A longer vocal tract length will in general lower the frequency of the formants, and a shorter one raise their frequency. A simplified transform to achieve the effect of would be to multiply the frequency of the formants by the the inverse of the amount you want to vary the vocal tract by, e.g. multiply the formant frequency by 0.5 if you want double the vocal tract length, or by 2 if you want to half the vocal tract length. Typically the spectral shape of the voie signal is attributed to the vocal tract, so how you do this depends on the spectral shape estimation technique you are using.

One way to do this would be to transpose a tone without formant preservation (e.g time stretching follwoed by resampling), and use the spectral shape of the transposed tone to shape a spectrally flat source at the original pitch. For example to lengthen the vocal tract by a factor of two, transpose the sample down one octave, then use the spectral shape of the tranposed sample to shape a spectrally flat source at the original pitch.

Alternatively, if you are using a sinusoidal model you could multiply the frequencies of each partial by the inverse of the amount you want to vary the vocal tract length by (0.5 to double the length) and use the shape defined by the resulting spectrum to define the spectral shape. To get the amplitude of the transformed partials interpolate the amplitudes at the original frequency using the new spectral shape.

This should give you a first approximation of the effect of varying the vocal tract length, and should work pretty well for relatively small variations.

Sean O'Leary

***********************************************

Hello David,

We use Kawahara-san's vocoder STRAIGHT. It works very well on clean speech recordings. We describe its use in several papers where we scaled speech sounds over a wide range.

Smith, D. R. R., Patterson, R. D., Turner, R., Kawahara, H., and Irino, T. (2005). "The processing and perception of size information in speech sounds," J. Acoust. Soc. Am. 117, 305-318.

Ives, D. T., Smith, D. R. R. and Patterson, R. D. (2005). "Discrimination of speaker size from syllable phrases," J. Acoust. Soc. Am. 118 (6), 3816-3822.

Smith, D. R. R. and Patterson, R. D. (2005). "The interaction of glottal-pulse rate and vocal-tract length in judgements of speaker size, sex and age," J. Acoust. Soc. Am. 118, 3177-3186.

It also works on some musical instruments by the way.

Dinther, R. van, Patterson, R. D. (2006). “Perception of acoustic scale and size in musical instrument sounds,” J. Acoust. Soc. Am. 120, 2158-2176.

You can also use PRAAT from Peter Boersema in Amsterdam.

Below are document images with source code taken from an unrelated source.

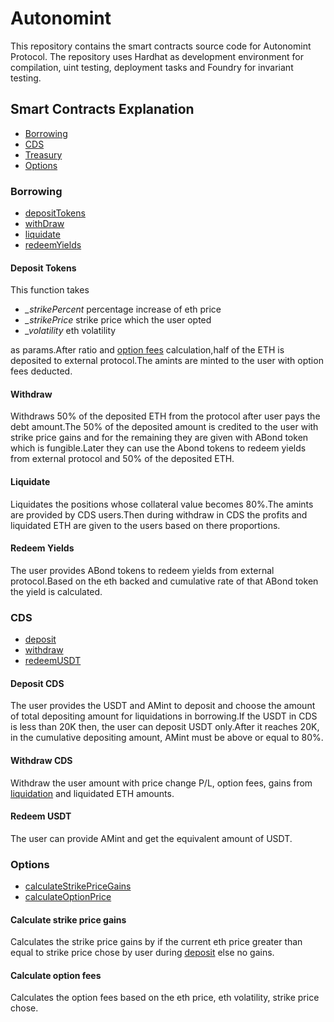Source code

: # Autonomint

This repository contains the smart contracts source code for Autonomint Protocol. The repository uses Hardhat as development environment for compilation, uint testing, deployment tasks and Foundry for invariant testing.

## Smart Contracts Explanation
- [Borrowing](#borrowing)
- [CDS](#cds)
- [Treasury](#treasury)
- [Options](#options)

### Borrowing
- [depositTokens](#deposit-tokens)
- [withDraw](#withdraw)
- [liquidate](#liquidate)
- [redeemYields](#redeem-yields)

#### Deposit Tokens
This function takes
- *_strikePercent* percentage increase of eth price
- *_strikePrice* strike price which the user opted
- *_volatility* eth volatility

as params.After ratio and [option fees](#options) calculation,half of the ETH is deposited to external protocol.The amints are minted to the user with option fees deducted.

#### Withdraw
Withdraws 50% of the deposited ETH from the protocol after user pays the debt amount.The 50% of the deposited amount is credited to the user with strike price gains and for the remaining they are given with ABond token which is fungible.Later they can use the Abond tokens to redeem yields from external protocol and 50% of the deposited ETH.

#### Liquidate
Liquidates the positions whose collateral value becomes 80%.The amints are provided by CDS users.Then during withdraw in CDS the profits and liquidated ETH are given to the users based on there proportions.

#### Redeem Yields
The user provides ABond tokens to redeem yields from external protocol.Based on the eth backed and cumulative rate of that ABond token the yield is calculated.

### CDS
- [deposit](#deposit-cds)
- [withdraw](#withdraw-cds)
- [redeemUSDT](#redeem-usdt)

#### Deposit CDS
The user provides the USDT and AMint to deposit and choose the amount of total depositing amount for liquidations in borrowing.If the USDT in CDS is less than 20K then, the user can deposit USDT only.After it reaches 20K, in the cumulative depositing amount, AMint must be above or equal to 80%.

#### Withdraw CDS
Withdraw the user amount with price change P/L, option fees, gains from [liquidation](#liquidate) and liquidated ETH amounts.

#### Redeem USDT
The user can provide AMint and get the equivalent amount of USDT.

### Options
- [calculateStrikePriceGains](#calculate-strike-price-gains)
- [calculateOptionPrice](#calculate-option-fees)

#### Calculate strike price gains
Calculates the strike price gains by if the current eth price greater than equal to strike price chose by user during [deposit](#deposit-tokens) else no gains.

#### Calculate option fees
Calculates the option fees based on the eth price, eth volatility, strike price chose.
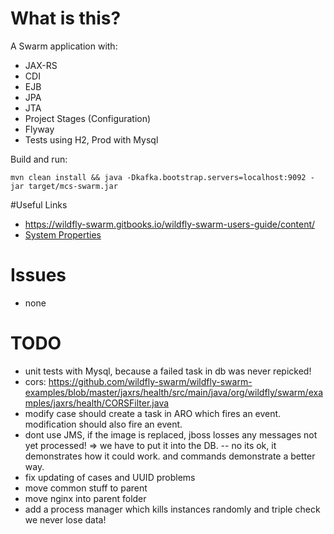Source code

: # What is this?

A Swarm application with:

- JAX-RS
- CDI
- EJB
- JPA
- JTA
- Project Stages (Configuration)
- Flyway
- Tests using H2, Prod with Mysql

Build and run:

    mvn clean install && java -Dkafka.bootstrap.servers=localhost:9092 -jar target/mcs-swarm.jar

#Useful Links

- https://wildfly-swarm.gitbooks.io/wildfly-swarm-users-guide/content/
- [System Properties](https://wildfly-swarm.gitbooks.io/wildfly-swarm-users-guide/content/configuration_properties.html)

# Issues

- none

# TODO

- unit tests with Mysql, because a failed task in db was never repicked!
- cors: https://github.com/wildfly-swarm/wildfly-swarm-examples/blob/master/jaxrs/health/src/main/java/org/wildfly/swarm/examples/jaxrs/health/CORSFilter.java
- modify case should create a task in ARO which fires an event. modification should also fire an event.
- dont use JMS, if the image is replaced, jboss losses any messages not yet processed! => we have to put it into the DB.
-- no its ok, it demonstrates how it could work. and commands demonstrate a better way.
- fix updating of cases and UUID problems
- move common stuff to parent
- move nginx into parent folder
- add a process manager which kills instances randomly and triple check we never lose data!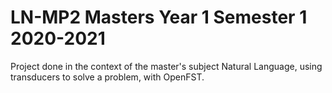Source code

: # LN-MP2 Masters Year 1 Semester 1 2020-2021

Project done in the context of the master's subject Natural Language, using transducers to solve a problem, with OpenFST.
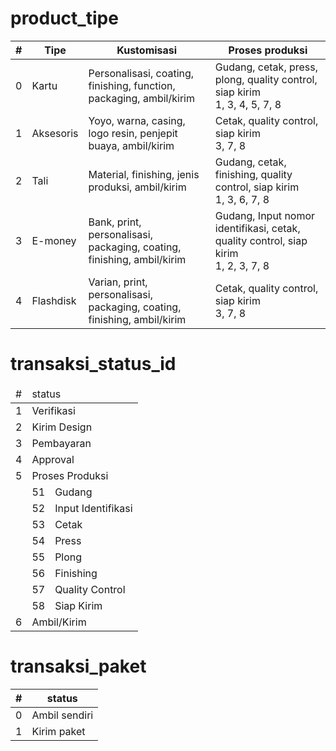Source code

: # product_tipe
| # | Tipe | Kustomisasi | Proses produksi |
| - | ---- | ----------- | --------------- |
| 0 | Kartu | Personalisasi, coating, finishing, function, packaging, ambil/kirim | Gudang, cetak, press, plong, quality control, siap kirim<br>1, 3, 4, 5, 7, 8 |
| 1 | Aksesoris | Yoyo, warna, casing, logo resin, penjepit buaya, ambil/kirim | Cetak, quality control, siap kirim<br>3, 7, 8 |
| 2 | Tali | Material, finishing, jenis produksi, ambil/kirim | Gudang, cetak, finishing, quality control, siap kirim<br>1, 3, 6, 7, 8 |
| 3 | E-money | Bank, print, personalisasi, packaging, coating, finishing, ambil/kirim | Gudang, Input nomor identifikasi, cetak, quality control, siap kirim<br>1, 2, 3, 7, 8 |
| 4 | Flashdisk | Varian, print, personalisasi, packaging, coating, finishing, ambil/kirim | Cetak, quality control, siap kirim<br>3, 7, 8 |

# transaksi_status_id

<table>
    <thead>
        <thead>
            <tr>
                <td>#</td>
                <td colspan="2">status</td>
            </tr>
        </thead>
    </thead>
    <tbody>
        <tr>
            <td>1</td>
            <td colspan="2">Verifikasi</td>
        </tr>
        <tr>
            <td>2</td>
            <td colspan="2">Kirim Design</td>
        </tr>
        <tr>
            <td>3</td>
            <td colspan="2">Pembayaran</td>
        </tr>
        <tr>
            <td>4</td>
            <td colspan="2">Approval</td>
        </tr>
        <tr>
            <td>5</td>
            <td colspan="2">Proses Produksi</td>
        </tr>
        <tr>
            <td></td>
            <td>51</td>
            <td>Gudang</td>
        </tr>
        <tr>
            <td></td>
            <td>52</td>
            <td>Input Identifikasi</td>
        </tr>
        <tr>
            <td></td>
            <td>53</td>
            <td>Cetak</td>
        </tr>
        <tr>
            <td></td>
            <td>54</td>
            <td>Press</td>
        </tr>
        <tr>
            <td></td>
            <td>55</td>
            <td>Plong</td>
        </tr>
        <tr>
            <td></td>
            <td>56</td>
            <td>Finishing</td>
        </tr>
        <tr>
            <td></td>
            <td>57</td>
            <td>Quality Control</td>
        </tr>
		<tr>
			<td></td>
			<td>58</td>
            <td>Siap Kirim</td>
		</tr>
        <tr>
            <td>6</td>
            <td colspan="2">Ambil/Kirim</td>
        </tr>
    </tbody>
</table>

# transaksi_paket
| # | status |
| - | ------ |
| 0 | Ambil sendiri |
| 1 | Kirim paket |
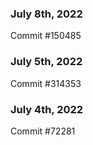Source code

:### July 8th, 2022

Commit #150485

### July 5th, 2022

Commit #314353


### July 4th, 2022

Commit #72281
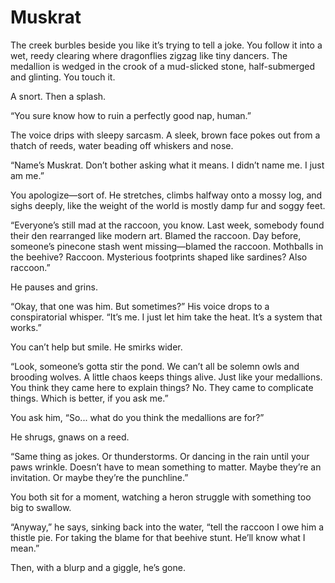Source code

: # Muskrat

The creek burbles beside you like it’s trying to tell a joke. You follow it into a wet, reedy clearing where dragonflies zigzag like tiny dancers. The medallion is wedged in the crook of a mud-slicked stone, half-submerged and glinting. You touch it.

A snort. Then a splash.

“You sure know how to ruin a perfectly good nap, human.”

The voice drips with sleepy sarcasm. A sleek, brown face pokes out from a thatch of reeds, water beading off whiskers and nose.

“Name’s Muskrat. Don’t bother asking what it means. I didn’t name me. I just am me.”

You apologize—sort of. He stretches, climbs halfway onto a mossy log, and sighs deeply, like the weight of the world is mostly damp fur and soggy feet.

“Everyone’s still mad at the raccoon, you know. Last week, somebody found their den rearranged like modern art. Blamed the raccoon. Day before, someone’s pinecone stash went missing—blamed the raccoon. Mothballs in the beehive? Raccoon. Mysterious footprints shaped like sardines? Also raccoon.”

He pauses and grins.

“Okay, that one was him. But sometimes?” His voice drops to a conspiratorial whisper. “It’s me. I just let him take the heat. It’s a system that works.”

You can’t help but smile. He smirks wider.

“Look, someone’s gotta stir the pond. We can’t all be solemn owls and brooding wolves. A little chaos keeps things alive. Just like your medallions. You think they came here to explain things? No. They came to complicate things. Which is better, if you ask me.”

You ask him, “So... what do you think the medallions are for?”

He shrugs, gnaws on a reed.

“Same thing as jokes. Or thunderstorms. Or dancing in the rain until your paws wrinkle. Doesn’t have to mean something to matter. Maybe they’re an invitation. Or maybe they’re the punchline.”

You both sit for a moment, watching a heron struggle with something too big to swallow.

“Anyway,” he says, sinking back into the water, “tell the raccoon I owe him a thistle pie. For taking the blame for that beehive stunt. He’ll know what I mean.”

Then, with a blurp and a giggle, he’s gone.
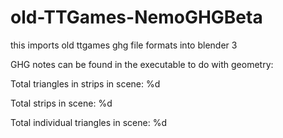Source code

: # old-TTGames-NemoGHGBeta

this imports old ttgames ghg file formats into blender 3

GHG notes can be found in the executable to do with geometry:

Total triangles in strips in scene: %d

Total strips in scene: %d

Total individual triangles in scene: %d
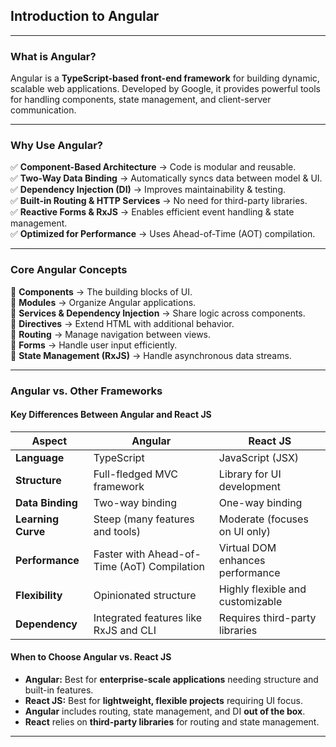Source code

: ## Introduction to Angular

---

### What is Angular?

Angular is a **TypeScript-based front-end framework** for building dynamic, scalable web applications. Developed by Google, it provides powerful tools for handling components, state management, and client-server communication.

---

### Why Use Angular?

✅ **Component-Based Architecture** → Code is modular and reusable.  
✅ **Two-Way Data Binding** → Automatically syncs data between model & UI.  
✅ **Dependency Injection (DI)** → Improves maintainability & testing.  
✅ **Built-in Routing & HTTP Services** → No need for third-party libraries.  
✅ **Reactive Forms & RxJS** → Enables efficient event handling & state management.  
✅ **Optimized for Performance** → Uses Ahead-of-Time (AOT) compilation.

---

### Core Angular Concepts

🔹 **Components** → The building blocks of UI.  
🔹 **Modules** → Organize Angular applications.  
🔹 **Services & Dependency Injection** → Share logic across components.  
🔹 **Directives** → Extend HTML with additional behavior.  
🔹 **Routing** → Manage navigation between views.  
🔹 **Forms** → Handle user input efficiently.  
🔹 **State Management (RxJS)** → Handle asynchronous data streams.

---

### Angular vs. Other Frameworks

#### **Key Differences Between Angular and React JS**

<table class="notesTable">
    <thead>
        <tr class="tableHeader">
            <th class="tableCellHeader">Aspect</th>
            <th class="tableCellHeader">Angular</th>
            <th class="tableCellHeader">React JS</th>
        </tr>
    </thead>
    <tbody>
        <tr class="tableRow">
            <td class="tableCell"><strong>Language</strong></td>
            <td class="tableCell">TypeScript</td>
            <td class="tableCell">JavaScript (JSX)</td>
        </tr>
        <tr class="tableRow">
            <td class="tableCell"><strong>Structure</strong></td>
            <td class="tableCell">Full-fledged MVC framework</td>
            <td class="tableCell">Library for UI development</td>
        </tr>
        <tr class="tableRow">
            <td class="tableCell"><strong>Data Binding</strong></td>
            <td class="tableCell">Two-way binding</td>
            <td class="tableCell">One-way binding</td>
        </tr>
        <tr class="tableRow">
            <td class="tableCell"><strong>Learning Curve</strong></td>
            <td class="tableCell">Steep (many features and tools)</td>
            <td class="tableCell">Moderate (focuses on UI only)</td>
        </tr>
        <tr class="tableRow">
            <td class="tableCell"><strong>Performance</strong></td>
            <td class="tableCell">Faster with Ahead-of-Time (AoT) Compilation</td>
            <td class="tableCell">Virtual DOM enhances performance</td>
        </tr>
        <tr class="tableRow">
            <td class="tableCell"><strong>Flexibility</strong></td>
            <td class="tableCell">Opinionated structure</td>
            <td class="tableCell">Highly flexible and customizable</td>
        </tr>
        <tr class="tableRow">
            <td class="tableCell"><strong>Dependency</strong></td>
            <td class="tableCell">Integrated features like RxJS and CLI</td>
            <td class="tableCell">Requires third-party libraries</td>
        </tr>
    </tbody>
</table>

#### **When to Choose Angular vs. React JS**

- **Angular:** Best for **enterprise-scale applications** needing structure and built-in features.
- **React JS:** Best for **lightweight, flexible projects** requiring UI focus.
- **Angular** includes routing, state management, and DI **out of the box**.
- **React** relies on **third-party libraries** for routing and state management.

---
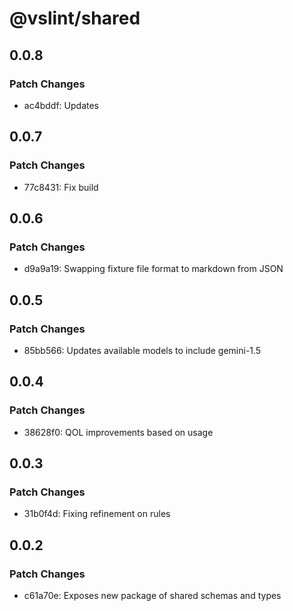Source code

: # @vslint/shared

## 0.0.8

### Patch Changes

- ac4bddf: Updates

## 0.0.7

### Patch Changes

- 77c8431: Fix build

## 0.0.6

### Patch Changes

- d9a9a19: Swapping fixture file format to markdown from JSON

## 0.0.5

### Patch Changes

- 85bb566: Updates available models to include gemini-1.5

## 0.0.4

### Patch Changes

- 38628f0: QOL improvements based on usage

## 0.0.3

### Patch Changes

- 31b0f4d: Fixing refinement on rules

## 0.0.2

### Patch Changes

- c61a70e: Exposes new package of shared schemas and types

Another useful application is PSOLA from Eindhoven.

Regards Roy Patterson

***********************************************

It seems that you need "resynthesis".

You can google it and will get you a couple of hundreds.

Festival, Synthworks, HLSyn, Praat are some of the most popular options out there.

Heriberto Avelino

***********************************************

Dear David,

I am not sure that this is what you want

to achieve, but Praat (available free at

www.praat.org) has this interesting

"Change gender" button, which allows you to

shift all formants up or down by a given

ratio independent of F0.

Holger Mitterer

***********************************************

STRAIGHT is a program that has been used to modify perceived vocal tract length.

See papers by Patterson RD and colleagues

and the following pages:

http://www.wakayama-u.ac.jp/~kawahara/index-e.html

http://www.wakayama-u.ac.jp/~kawahara/STRAIGHTtrial/

It's available free to academics.

Christopher Long

***********************************************